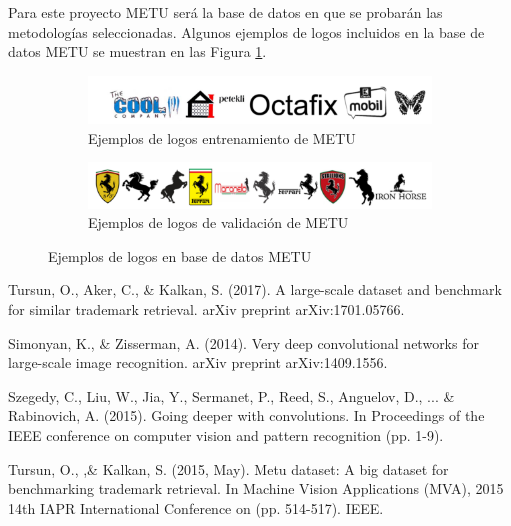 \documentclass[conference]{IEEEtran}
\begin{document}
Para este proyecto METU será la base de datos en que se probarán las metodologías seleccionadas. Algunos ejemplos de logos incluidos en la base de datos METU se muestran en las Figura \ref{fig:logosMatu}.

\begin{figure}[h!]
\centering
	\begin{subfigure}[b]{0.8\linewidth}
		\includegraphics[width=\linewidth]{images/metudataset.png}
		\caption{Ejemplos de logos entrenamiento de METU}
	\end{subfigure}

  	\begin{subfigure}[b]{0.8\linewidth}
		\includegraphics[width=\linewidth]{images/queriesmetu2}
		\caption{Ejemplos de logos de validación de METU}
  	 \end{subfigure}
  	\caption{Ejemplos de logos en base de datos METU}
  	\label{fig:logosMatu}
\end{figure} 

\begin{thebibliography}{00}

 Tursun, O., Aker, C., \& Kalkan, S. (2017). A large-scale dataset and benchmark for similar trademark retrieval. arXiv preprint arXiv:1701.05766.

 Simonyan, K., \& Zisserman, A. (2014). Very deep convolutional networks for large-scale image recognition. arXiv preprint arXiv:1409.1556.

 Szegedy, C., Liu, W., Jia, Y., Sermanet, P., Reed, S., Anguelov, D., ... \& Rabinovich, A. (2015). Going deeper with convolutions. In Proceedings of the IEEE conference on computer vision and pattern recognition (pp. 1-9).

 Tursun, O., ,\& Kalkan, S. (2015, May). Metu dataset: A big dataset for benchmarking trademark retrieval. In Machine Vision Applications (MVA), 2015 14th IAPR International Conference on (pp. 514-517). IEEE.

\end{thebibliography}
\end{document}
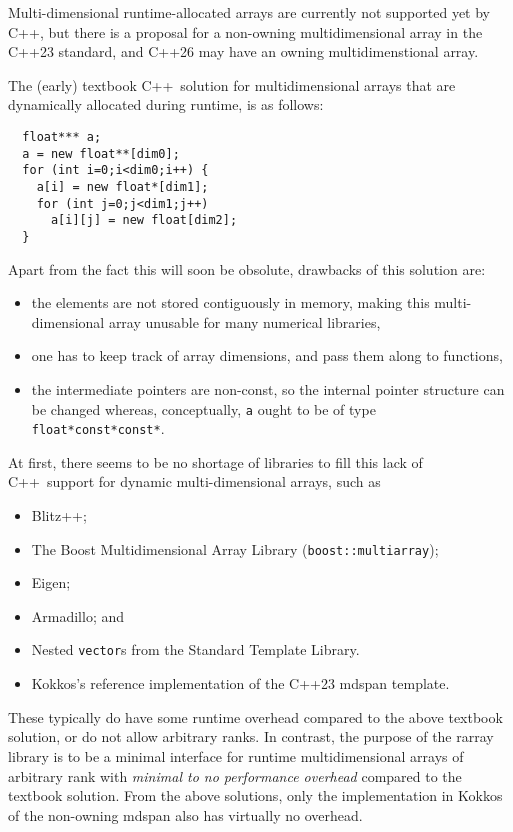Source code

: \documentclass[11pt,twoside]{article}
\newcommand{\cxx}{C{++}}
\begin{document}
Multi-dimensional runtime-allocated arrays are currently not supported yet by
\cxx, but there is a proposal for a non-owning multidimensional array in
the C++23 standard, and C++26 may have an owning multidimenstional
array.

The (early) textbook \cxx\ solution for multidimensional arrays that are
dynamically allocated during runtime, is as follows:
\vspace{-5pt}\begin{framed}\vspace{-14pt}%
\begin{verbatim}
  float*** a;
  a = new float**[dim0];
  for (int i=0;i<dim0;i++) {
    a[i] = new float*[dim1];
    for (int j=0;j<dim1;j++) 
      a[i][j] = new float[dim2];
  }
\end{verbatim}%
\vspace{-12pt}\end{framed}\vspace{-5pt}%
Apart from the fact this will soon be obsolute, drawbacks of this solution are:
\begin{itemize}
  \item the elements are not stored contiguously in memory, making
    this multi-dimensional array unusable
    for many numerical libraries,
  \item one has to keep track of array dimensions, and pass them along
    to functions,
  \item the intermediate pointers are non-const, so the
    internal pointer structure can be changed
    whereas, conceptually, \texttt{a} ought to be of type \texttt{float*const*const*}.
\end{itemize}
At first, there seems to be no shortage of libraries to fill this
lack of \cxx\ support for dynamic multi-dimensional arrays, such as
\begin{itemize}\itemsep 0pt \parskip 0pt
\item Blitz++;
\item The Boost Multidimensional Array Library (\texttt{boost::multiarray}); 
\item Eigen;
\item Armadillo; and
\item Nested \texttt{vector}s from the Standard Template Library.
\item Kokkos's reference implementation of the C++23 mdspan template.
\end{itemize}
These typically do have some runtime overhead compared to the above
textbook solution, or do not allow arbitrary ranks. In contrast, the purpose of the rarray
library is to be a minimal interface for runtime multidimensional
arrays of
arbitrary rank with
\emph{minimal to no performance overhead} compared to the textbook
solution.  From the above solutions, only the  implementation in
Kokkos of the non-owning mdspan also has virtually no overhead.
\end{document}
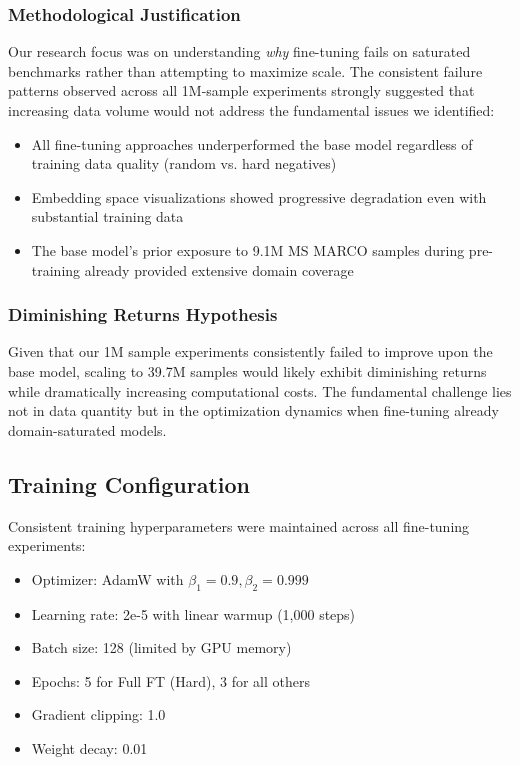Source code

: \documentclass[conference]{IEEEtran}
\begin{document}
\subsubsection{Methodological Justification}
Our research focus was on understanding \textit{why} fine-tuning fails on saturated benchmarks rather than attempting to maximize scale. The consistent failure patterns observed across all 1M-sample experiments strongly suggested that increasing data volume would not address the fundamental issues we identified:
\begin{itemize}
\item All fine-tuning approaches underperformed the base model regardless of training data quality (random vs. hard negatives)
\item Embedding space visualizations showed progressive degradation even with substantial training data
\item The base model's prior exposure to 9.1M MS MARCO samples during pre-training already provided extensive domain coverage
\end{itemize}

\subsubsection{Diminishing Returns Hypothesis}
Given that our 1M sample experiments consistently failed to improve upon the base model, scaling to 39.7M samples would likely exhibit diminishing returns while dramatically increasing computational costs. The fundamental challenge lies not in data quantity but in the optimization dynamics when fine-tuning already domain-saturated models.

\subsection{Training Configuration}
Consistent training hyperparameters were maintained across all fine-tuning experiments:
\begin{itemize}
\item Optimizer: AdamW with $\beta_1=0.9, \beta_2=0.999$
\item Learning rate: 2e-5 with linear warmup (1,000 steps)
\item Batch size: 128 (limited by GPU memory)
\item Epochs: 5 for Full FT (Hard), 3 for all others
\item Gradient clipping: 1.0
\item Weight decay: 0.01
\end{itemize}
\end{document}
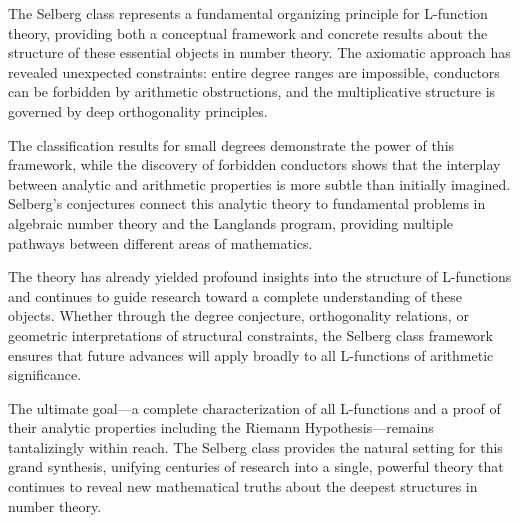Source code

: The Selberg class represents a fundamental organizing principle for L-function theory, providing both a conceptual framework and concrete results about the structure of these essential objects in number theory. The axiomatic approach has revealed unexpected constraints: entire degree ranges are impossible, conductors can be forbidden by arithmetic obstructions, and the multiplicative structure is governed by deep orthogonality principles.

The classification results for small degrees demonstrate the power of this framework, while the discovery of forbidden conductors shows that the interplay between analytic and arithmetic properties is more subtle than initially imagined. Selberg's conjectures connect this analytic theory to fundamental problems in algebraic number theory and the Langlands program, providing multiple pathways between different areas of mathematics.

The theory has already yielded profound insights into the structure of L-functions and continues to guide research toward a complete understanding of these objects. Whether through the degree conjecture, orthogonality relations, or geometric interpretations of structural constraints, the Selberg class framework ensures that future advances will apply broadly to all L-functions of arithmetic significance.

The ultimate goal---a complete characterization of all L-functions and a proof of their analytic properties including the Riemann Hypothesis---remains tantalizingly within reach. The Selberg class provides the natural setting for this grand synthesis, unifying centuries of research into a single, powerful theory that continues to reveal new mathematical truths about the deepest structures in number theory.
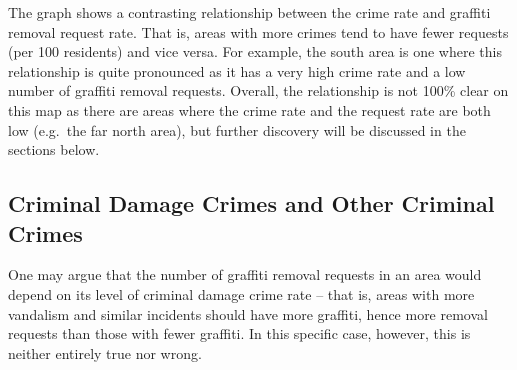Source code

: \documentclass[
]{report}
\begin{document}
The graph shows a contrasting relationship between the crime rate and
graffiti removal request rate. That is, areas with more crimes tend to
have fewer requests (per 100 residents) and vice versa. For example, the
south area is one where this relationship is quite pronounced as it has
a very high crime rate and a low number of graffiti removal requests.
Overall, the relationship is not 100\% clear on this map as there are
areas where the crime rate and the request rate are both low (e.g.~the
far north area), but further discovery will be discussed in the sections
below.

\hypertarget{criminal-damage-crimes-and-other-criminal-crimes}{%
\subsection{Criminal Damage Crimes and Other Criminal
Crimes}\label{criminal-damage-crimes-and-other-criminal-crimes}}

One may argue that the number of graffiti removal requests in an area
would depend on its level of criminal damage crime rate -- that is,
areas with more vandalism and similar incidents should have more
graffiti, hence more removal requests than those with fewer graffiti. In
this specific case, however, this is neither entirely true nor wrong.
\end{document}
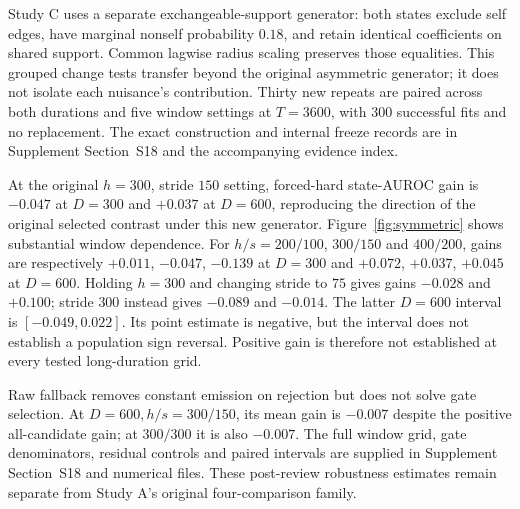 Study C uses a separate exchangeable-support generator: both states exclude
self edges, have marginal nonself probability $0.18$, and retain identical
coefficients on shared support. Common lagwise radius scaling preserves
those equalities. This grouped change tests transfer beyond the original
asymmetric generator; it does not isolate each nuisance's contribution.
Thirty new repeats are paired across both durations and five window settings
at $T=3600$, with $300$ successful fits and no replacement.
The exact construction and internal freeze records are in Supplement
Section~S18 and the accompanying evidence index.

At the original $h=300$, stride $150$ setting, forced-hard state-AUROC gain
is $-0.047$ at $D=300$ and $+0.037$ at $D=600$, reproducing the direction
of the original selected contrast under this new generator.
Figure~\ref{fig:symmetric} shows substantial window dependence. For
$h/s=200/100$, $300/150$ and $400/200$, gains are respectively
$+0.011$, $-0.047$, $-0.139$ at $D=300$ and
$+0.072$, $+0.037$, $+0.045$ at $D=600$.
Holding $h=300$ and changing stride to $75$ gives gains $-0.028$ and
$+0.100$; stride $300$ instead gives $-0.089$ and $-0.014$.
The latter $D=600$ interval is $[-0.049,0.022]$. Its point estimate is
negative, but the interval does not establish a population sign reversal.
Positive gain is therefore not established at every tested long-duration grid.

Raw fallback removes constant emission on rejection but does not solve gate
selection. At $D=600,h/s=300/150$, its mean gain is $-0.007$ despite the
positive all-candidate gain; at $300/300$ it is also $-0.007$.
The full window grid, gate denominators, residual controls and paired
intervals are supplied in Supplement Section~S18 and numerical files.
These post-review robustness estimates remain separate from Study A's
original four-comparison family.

┄┄┄┄┄┄┄┄┄┄┄┄┄┄┄┄┄┄┄┄

**YOUR INSTRUCTIONS**
Restate word for word the lines of the data above, starting at the line containing "0pt \parskip 0pt" and ending at the line containing "textbook solution, or", both included, and nothing more.

**SOLVED EXERCISE**
\begin{itemize}\itemsep 0pt \parskip 0pt
\item Blitz++;
\item The Boost Multidimensional Array Library (\texttt{boost::multiarray}); 
\item Eigen;
\item Armadillo; and
\item Nested \texttt{vector}s from the Standard Template Library.
\item Kokkos's reference implementation of the C++23 mdspan template.
\end{itemize}
These typically do have some runtime overhead compared to the above
textbook solution, or do not allow arbitrary ranks. In contrast, the purpose of the rarray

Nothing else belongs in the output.